I would take that a step further and suggest that we get our perceptions from our internalized Nana's, from that kindly part of the self that can comfort and reflect back to us that we are really alright just the way we are.  In her song "Wanting Memories" the voice is of a young adult reflecting on her childhood and the values learned from her Nana.  After her Nana's passing she wants to be able to see the world with the same love that she saw in her Nana's eyes.  She wants to access that love and wisdom that she has learned from her Nana. 

I think all of us want to access that love and wisdom that we learned from those who loved us unconditionally.  It's what helps us grow more resilient every day.  Love who you are, it's a great place to start.

Sunday, February 08, 2015

#111 out of a thousand ways to have a happy artist's life, share the inspiration.


"Art is a Staple" collage by Lani, textures by FlyPaper.

The Guardian had a nice feature, photos of their readers favorite literary quotes in their own handwriting.  That got me thinking that text in the form of quotes in Morning Pages would be such a friendly thing to share on FaceBook, instead of funny/snarky memes.  What if we created our own memes, with our art & favorite inspiring quotes, things that possibly others might enjoy as well? I thought I'd try it with today's morning pages and guess what?  It makes me pretty happy!  Just like a warm coat in winter!

Monday, February 02, 2015

The Edith Kramer workshops at the 2015 Spring Institute


Photo from Herschel Stroyman
Our workshops from the Summit got great reviews and are back on the road.
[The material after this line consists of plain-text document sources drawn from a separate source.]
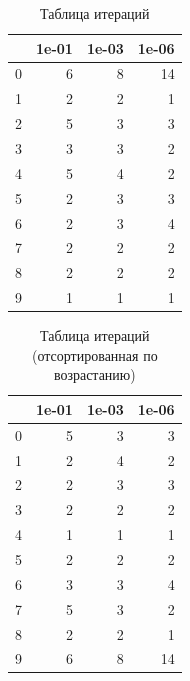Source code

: \documentclass[a4paper]{article}
\begin{document}
\begin{table}[h]
\centering
\caption{Таблица итераций}
\label{table_iters}
\begin{tabular}{|l|r|r|r|}
\hline
{} &  1e-01 &  1e-03 &  1e-06 \\
\hline
0 &      6 &      8 &     14 \\
\hline
1 &      2 &      2 &      1 \\
\hline
2 &      5 &      3 &      3 \\
\hline
3 &      3 &      3 &      2 \\
\hline
4 &      5 &      4 &      2 \\
\hline
5 &      2 &      3 &      3 \\
\hline
6 &      2 &      3 &      4 \\
\hline
7 &      2 &      2 &      2 \\
\hline
8 &      2 &      2 &      2 \\
\hline
9 &      1 &      1 &      1 \\
\hline
\end{tabular}
\end{table}

\begin{table}[h]
\centering
\caption{Таблица итераций (отсортированная по возрастанию)}
\label{table_iters_sorted}
\begin{tabular}{|l|r|r|r|}
\hline
{} &  1e-01 &  1e-03 &  1e-06 \\
\hline
0 &      5 &      3 &      3 \\
\hline
1 &      2 &      4 &      2 \\
\hline
2 &      2 &      3 &      3 \\
\hline
3 &      2 &      2 &      2 \\
\hline
4 &      1 &      1 &      1 \\
\hline
5 &      2 &      2 &      2 \\
\hline
6 &      3 &      3 &      4 \\
\hline
7 &      5 &      3 &      2 \\
\hline
8 &      2 &      2 &      1 \\
\hline
9 &      6 &      8 &     14 \\
\hline
\end{tabular}
\end{table}

\newpage
\end{document}
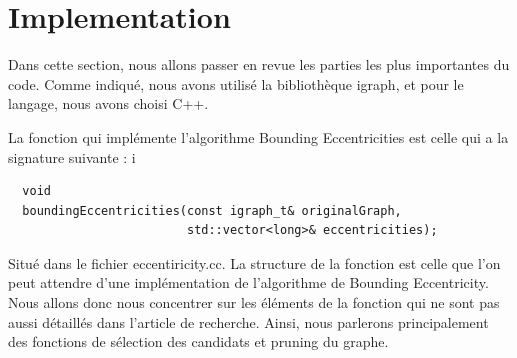 \documentclass[11pt]{article}
\begin{document}
\section{Implementation}
Dans cette section, nous allons passer en revue les parties les plus importantes
du code. Comme indiqué, nous avons utilisé la bibliothèque igraph, et pour le
langage, nous avons choisi C++.\par La fonction qui implémente l'algorithme
Bounding Eccentricities est celle qui a la signature suivante :
i\begin{verbatim}
  void
  boundingEccentricities(const igraph_t& originalGraph,
                         std::vector<long>& eccentricities);
\end{verbatim}
Situé dans le fichier eccentiricity.cc. La structure de la fonction est celle
que l'on peut attendre d'une implémentation de l'algorithme de Bounding
Eccentricity. Nous allons donc nous concentrer sur les éléments de la fonction
qui ne sont pas aussi détaillés dans l'article de recherche. Ainsi, nous
parlerons principalement des fonctions de sélection des candidats et pruning
du graphe. \par
\end{document}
We will be appearing at the Spring Institute, April 10 - 12, at the Crystal Gateway Marriott in Alexandria, VA.

Saturday April 11, 2015
9:30 am  -  5:15 pm
Art as Therapy, Art as Life: Hands-on Lessons from Edith Kramer


Lani Gerity, DA, ATR
Martha Haeseler, MA, ATR-BC
Susan Ainlay Anand, MA, ATR-BC, ATCS, LPAT

Pioneer art therapist Edith Kramer worked with various materials and art techniques to help people deepen their experiences with themselves, the art materials, others, and nature, all while making art. Some of these techniques originated with Florence Cane or Friedl Dicker-Brandeis, others with her teacher Johannes Itten. Some were Kramer’s own. This team of longtime art therapists, students of Edith Kramer, have spent their working lives using art to build strengths and resilience, much in the way that they were taught by Kramer in her workshops and her course “Art for Art Therapists.” Registrants will participate in Kramer’s collaborative and strength-based techniques for promoting well-being, strengths, and inner resources. Learn how art therapy can support emotional, psychological, and social well-being, as well as how it can optimize daily functioning in the lives of clients, patients, therapists, and communities.

Registration is available separately for both Saturday and Sunday Kramer-oriented sessions. Attend either or both.

Eligible for Credits: NBCC, ASWB, ATCB


Sunday, April 12, 2015
1:00 pm  -  4:00 pm
Living Lessons from Edith Kramer: Sculpting Possibility with Clay


Lani Gerity, DA, ATR
Martha Haeseler, MA, ATR-BC
Susan Ainlay Anand, MA, ATR-BC, ATCS, LPAT



This team of art therapists, students of art therapy pioneer Edith Kramer, have spent their working lives using art to build strengths and resilience, much in the way that they were taught by Kramer in her workshops and her course “Art for Art Therapists.” Kramer worked with various materials and art techniques to help people deepen their experiences with themselves, the art materials, others, and nature, all while making art. She developed a rich repertoire of ideas about working with clay while working with blind children in New York City. In this half-day workshop, participants will have the opportunity to explore these collaborative and strength-based techniques that will help them integrate Kramer’s core concepts through working with clay, including: how clay work can support emotional, psychological, and social well-being; how clay work can optimize daily functioning in the lives of clients, patients, therapists, and communities. Through these experiences, which focus on clay in the art room, participants will learn a broad range of clay-based interventions that enhance strengths and independence.